En plus de cela, au début des années 1980 en France, le rock se résume à deux groupes qui envahissent les charts : Téléphone, avec un rock basique et efficace à la manière des Who ou des Stones et Trust, au son plus hard, avec des riffs gras à la manière d'AC/DC. Autant dire que le public français semble avoir tourné la page angélique. La vague punk n'y est pas pour rien non plus.
On avait senti sur Vu d'un Chien qu'Ange n'était pas dupe de ce qui plaisait à la nouvelle jeunesse en proposant un univers plus rock et direct. Avec Moteur !, le groupe signe un album moyen qui veut répondre au même objectif mais qui fait encore s'éloigner les afficionados.
Pourtant, ils semblaient avoir renoué avec l'idée du concept album car Moteur ! tourne autour d'un même thème, celui du cinéma. Le problème est que le concept n'est pas suffisamment développé. Au fur et à mesure des morceaux, le champ lexical du 7ème art est certes récurrent mais on ne sent pas vraiment de fil conducteur.
L'opus est en plus très inégal. Il est dans l'ensemble très rythmé, percutant avec de bons moments rock et directs dont les refrains s'installent immanquablement dans votre tête pour ne plus en sortir ("Tant Pis l'Indien, "Mourir/Souffrir", "Un Autre Jazz"). Ce que l'on peut déplorer est l'utilisation abusive des synthés qui viennent gâcher de vrais bons moments rock comme sur "Mourir/Souffrir", malgré un riff d'intro qui nous donnait l'espoir que Francis Décamps se calme un peu sur ses claviers très eigthies.

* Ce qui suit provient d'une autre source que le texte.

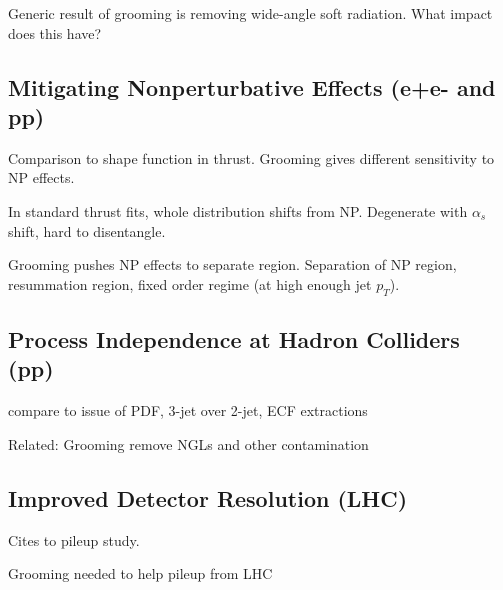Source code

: 

Generic result of grooming is removing wide-angle soft radiation.  What impact does this have?

\subsection{Mitigating Nonperturbative Effects (e+e- and pp)}

Comparison to shape function in thrust.  Grooming gives different sensitivity to NP effects.

In standard thrust fits, whole distribution shifts from NP.  Degenerate with $\alpha_s$ shift, hard to disentangle.

Grooming pushes NP effects to separate region.  Separation of NP region, resummation region, fixed order regime (at high enough jet $p_T$).

\subsection{Process Independence at Hadron Colliders (pp)}

compare to issue of PDF, 3-jet over 2-jet, ECF extractions

Related:  Grooming remove NGLs and other contamination


\subsection{Improved Detector Resolution (LHC)}

Cites to pileup study.

Grooming needed to help pileup from LHC
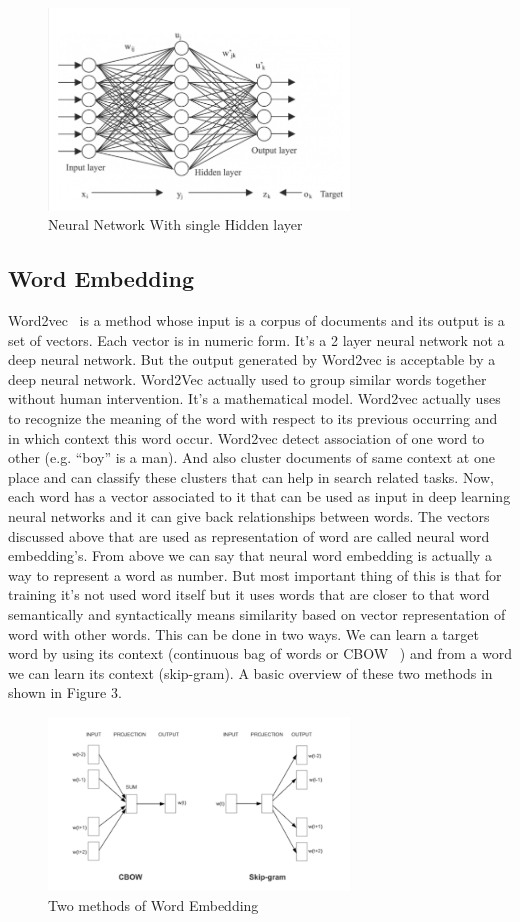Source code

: \documentclass{doublecol-new}
\theoremstyle{TH}{
\newtheorem{lemma}{Lemma}
\newtheorem{theorem}[lemma]{Theorem}
\newtheorem{corrolary}[lemma]{Corrolary}
\newtheorem{conjecture}[lemma]{Conjecture}
\newtheorem{proposition}[lemma]{Proposition}
\newtheorem{claim}[lemma]{Claim}
\newtheorem{stheorem}[lemma]{Wrong Theorem}
\newtheorem{algorithm}{Algorithm}
}
\theoremstyle{THrm}{
\newtheorem{definition}{Definition}[section]
\newtheorem{question}{Question}[section]
\newtheorem{remark}{Remark}
\newtheorem{scheme}{Scheme}
}
\theoremstyle{THhit}{
\newtheorem{case}{Case}[section]
}
\begin{document}
\begin{figure}[h]
	\centerline{\includegraphics[width=8cm,keepaspectratio]{image/nn.PNG}}
	\label{fig:Neural Network}
	\caption{Neural Network With single Hidden layer}
\end{figure}
\subsection{Word Embedding}
Word2vec~\cite{kenter2015short} is a method whose input is a corpus of documents and its output is a set of vectors. Each vector is in numeric form. It’s a 2 layer neural network not a deep neural network. But the output generated by Word2vec is acceptable by a deep neural network. Word2Vec actually used to group similar words together without human intervention. It’s a mathematical model. Word2vec actually uses to recognize the meaning of the word with respect to its previous occurring and in which context this word occur. Word2vec detect association of one word to other (e.g. “boy” is a man). And also cluster documents of same context at one place and can classify these clusters that can help in search related tasks. Now, each word has a vector associated to it that can be used as input in deep learning neural networks and it can give back relationships between words. 
The vectors discussed above that are used as representation of word are called neural word embedding’s.  From above we can say that neural word embedding is actually a way to represent a word as number. But most important thing of this is that for training it’s not used word itself but it uses words that are closer to that word semantically and syntactically means similarity based on vector representation of word with other words. This can be done in two ways. We can learn a target word by using its context (continuous bag of words or CBOW~\cite{mitra2017neural} ) and from a word we can learn its context (skip-gram). A basic overview of these two methods in shown in Figure 3.  


\begin{figure}[h]
	\centerline{\includegraphics[width=8cm,keepaspectratio]{image/word-embeddings.PNG}}
	\label{fig:Two methods of Word Embedding}
	\caption{Two methods of Word Embedding}
\end{figure}
\end{document}
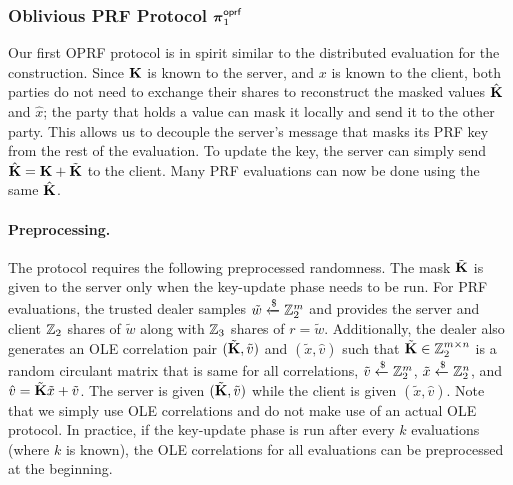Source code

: \subsubsection{Oblivious PRF Protocol $\boldsymbol{\pi}^{\textsf{oprf}}_1$}
\label{subsec:oprf1}
Our first OPRF protocol is in spirit similar to the distributed evaluation for the \ttwPRF construction. Since $\mat{K}$ is known to the server, and $x$ is known to the client, both parties do not need to exchange their shares to reconstruct the masked values $\hat{\mat{K}}$ and $\hat{x}$; the party that holds a value can mask it locally and send it to the other party. This allows us to decouple the server's message that masks its PRF key from the rest of the evaluation. To update the key, the server can simply send $\hat{\mat{K}} = \mat{K} + \tilde{\mat{K}}$ to the client. Many PRF evaluations can now be done using the same $\hat{\mat{K}}$.

\paragraph{Preprocessing.} The protocol requires the following preprocessed randomness. The mask $\tilde{\mat{K}}$ is given to the server only when the key-update phase needs to be run. For PRF evaluations, the trusted dealer samples $\tilde{w} \xleftarrow{\$} \mathbb{Z}_2^m$ and provides the server and client $\mathbb{Z}_2$ shares of $\tilde{w}$ along with $\mathbb{Z}_3$ shares of $r = \tilde{w}$. Additionally, the dealer also generates an OLE correlation pair $(\tilde{\mat{K}}, \tilde{v})$ and $(\tilde{x}, \hat{v})$ such that $\tilde{\mat{K}} \in \Z_2^{m \times n}$ is a random circulant matrix that is same for all correlations, $\tilde{v} \xleftarrow{\$} \mathbb{Z}_2^m$, $\tilde{x} \xleftarrow{\$} \mathbb{Z}_2^n$, and $\hat{v} = \tilde{\mat{K}}\tilde{x} + \tilde{v}$. The server is given $(\tilde{\mat{K}}, \tilde{v})$ while the client is given $(\tilde{x}, \hat{v})$. Note that we simply use OLE correlations and do not make use of an actual OLE protocol. In practice, if the key-update phase is run after every $k$ evaluations (where $k$ is known), the OLE correlations for all evaluations can be preprocessed at the beginning. 

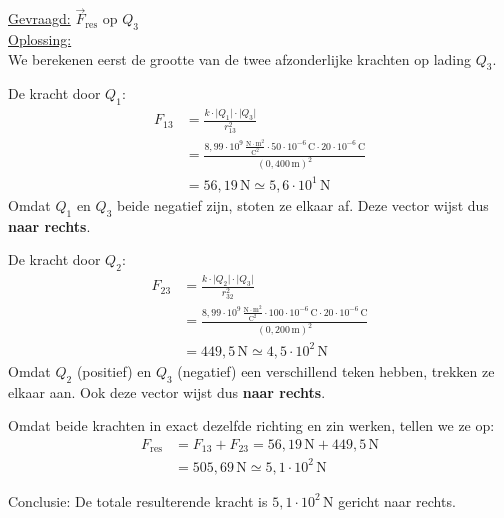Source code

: \documentclass{ximera}
\begin{document}
\begin{exercise}
\begin{solution}
        \underline{Gevraagd:} $\vec{F}_{\text{res}}$ op \(Q_{3}\) \\

        \underline{Oplossing:}\\
        We berekenen eerst de grootte van de twee afzonderlijke krachten op lading $Q_3$.
        
        De kracht door $Q_1$:
        \begin{align*}
            F_{13}&= \frac{k\cdot \lvert Q_{1}\rvert\cdot \lvert Q_{3}\rvert}{r_{13}^{2}}\\
            &= \frac{8{,}99 \cdot 10^9 \, \mathrm{\frac{N \cdot m^2}{C^2}} \cdot 50 \cdot 10^{-6} \, \mathrm{C} \cdot 20 \cdot 10^{-6} \, \mathrm{C}}{(0{,}400 \, \mathrm{m})^2} \\
            &= 56{,}19 \, \mathrm{N} \simeq 5{,}6\cdot 10^{1} \, \mathrm{N}
        \end{align*}
        Omdat $Q_1$ en $Q_3$ beide negatief zijn, stoten ze elkaar af. Deze vector wijst dus \textbf{naar rechts}.
        
        De kracht door $Q_2$:
        \begin{align*}
            F_{23}&= \frac{k\cdot \lvert Q_{2}\rvert\cdot \lvert Q_{3}\rvert}{r_{32}^{2}}\\
            &= \frac{8{,}99 \cdot 10^9 \, \mathrm{\frac{N \cdot m^2}{C^2}} \cdot 100 \cdot 10^{-6} \, \mathrm{C} \cdot 20 \cdot 10^{-6} \, \mathrm{C}}{(0{,}200 \, \mathrm{m})^2} \\
            &= 449{,}5 \, \mathrm{N}\simeq 4{,}5\cdot 10^{2} \, \mathrm{N}
        \end{align*}
        Omdat $Q_2$ (positief) en $Q_3$ (negatief) een verschillend teken hebben, trekken ze elkaar aan. Ook deze vector wijst dus \textbf{naar rechts}.
        
        Omdat beide krachten in exact dezelfde richting en zin werken, tellen we ze op:
        \begin{align*}
            F_{\text{res}} &= F_{13} + F_{23} = 56{,}19 \, \mathrm{N} + 449{,}5 \, \mathrm{N}\\
             &= 505{,}69 \, \mathrm{N} \simeq \boxed{5{,}1\cdot 10^{2} \, \mathrm{N}}
        \end{align*}
            
        
        
        Conclusie: De totale resulterende kracht is $5{,}1\cdot 10^{2}\, \mathrm{N}$ gericht naar rechts.
    \end{solution}
\end{exercise}
\end{document}
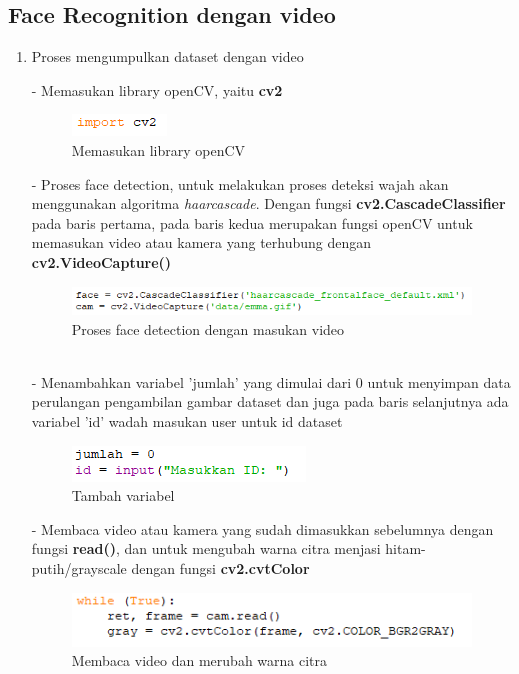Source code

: 
\subsection{Face Recognition dengan video}
\begin{enumerate}[1.]
\item Proses mengumpulkan dataset dengan video

- Memasukan library openCV, yaitu \textbf{cv2}
\begin{figure}[h!]
    \centering
    \includegraphics[width=0.3\linewidth]{images/fr_1.PNG}
    \caption{Memasukan library openCV}
\end{figure}

-  Proses face detection, untuk melakukan proses deteksi wajah akan menggunakan algoritma \emph{haarcascade}. Dengan fungsi \textbf{cv2.CascadeClassifier} pada baris pertama, 
pada baris kedua merupakan fungsi openCV untuk memasukan video atau kamera yang terhubung dengan \textbf{cv2.VideoCapture()}
\begin{figure}[h!]
    \centering
    \includegraphics[width=0.85\linewidth]{images/fr_2.PNG}
    \caption{Proses face detection dengan masukan video}
\end{figure}\\

- Menambahkan variabel 'jumlah' yang dimulai dari 0 untuk menyimpan data perulangan pengambilan gambar dataset
dan juga pada baris selanjutnya ada variabel 'id' wadah masukan user untuk id dataset
\begin{figure}[h!]
    \centering
    \includegraphics[width=0.45\linewidth]{images/fr_3.PNG}
    \caption{Tambah variabel}
\end{figure}
\newpage
- Membaca video atau kamera yang sudah dimasukkan sebelumnya dengan fungsi \textbf{read()}, dan untuk mengubah warna citra menjasi hitam-putih/grayscale
dengan fungsi \textbf{cv2.cvtColor}
\begin{figure}[h!]
    \centering
    \includegraphics[width=0.85\linewidth]{images/fr_4.PNG}
    \caption{Membaca video dan merubah warna citra}
\end{figure}


\end{enumerate}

Les textes ne sont clairement plus au niveau. On a la triste et douloureuse impression que la plupart des paroles ont pour but de remplir les pistes pour ne pas les laisser vides, sans véritables recherche. Ce reproche peut être fait à l'ensemble des titres où aucun moment de poésie n'est malheureusement à décompter. Pour les pires d'entre elles, on notera "Moi pas Idiot" et son manque d'inspiration évident ainsi que "Chatte/Chatte" et son côté tendancieux lourdingue malgré une mélodie plutôt passable.
On peut compter quand même de beaux moments à l'écoute de cet album mal-aimé. "Rien N'est Trop Beau Pour toi" nous envoute de ses nappes aériennes qui entourent l'interprétation de Christian Décamps, parfaite avec le texte le moins "loupé" de l'album. Saviez-vous aussi qu'Ange s'était essayé au punk ? Bon, nous sommes loin des Ramones et autres Sex Pistols mais la rythmique de "Détective privé" s'apparente à ce style sans se prendre au sérieux et en restant agréablement en tête. On dira que c'est un punk franchouillard et rigolo.
Deux grands morceaux à retenir ! Le blues "Touchez Pas A Mon Ciné" est superbe. Tous les instruments sont exactement là où ils se doivent d'être. La progression vers les refrains est en synchro parfaite avec le chant du père Décamps. Sur cette piste, c'est surtout le pont qui mène au solo (au top !) de Robert Defer qu'il faut retenir. Ange ne se prête que rarement à ce genre d'exercice bluesy pour le saluer, surtout quand c'est bien fait. Et puis, il y a le retour de la pâte d'Ange sur "Assis !", le plus long morceau (5min 22) : déclamation du patriarche et lente mélodie avec un air de déjà vu très agréable puisqu'on pense forcément aux heures de gloire d'Au-Delà Du Délire ou Emile Jacotey.
Moteur ! amorce la descente artistique du groupe qui semble perdu au milieu d'une décennie pourtant prolifique. L'album est à conseiller aux fans inconditionnels seulement car hormis deux morceaux sublimes, il reste une parenthèse dans la carrière des Francs-Comtois.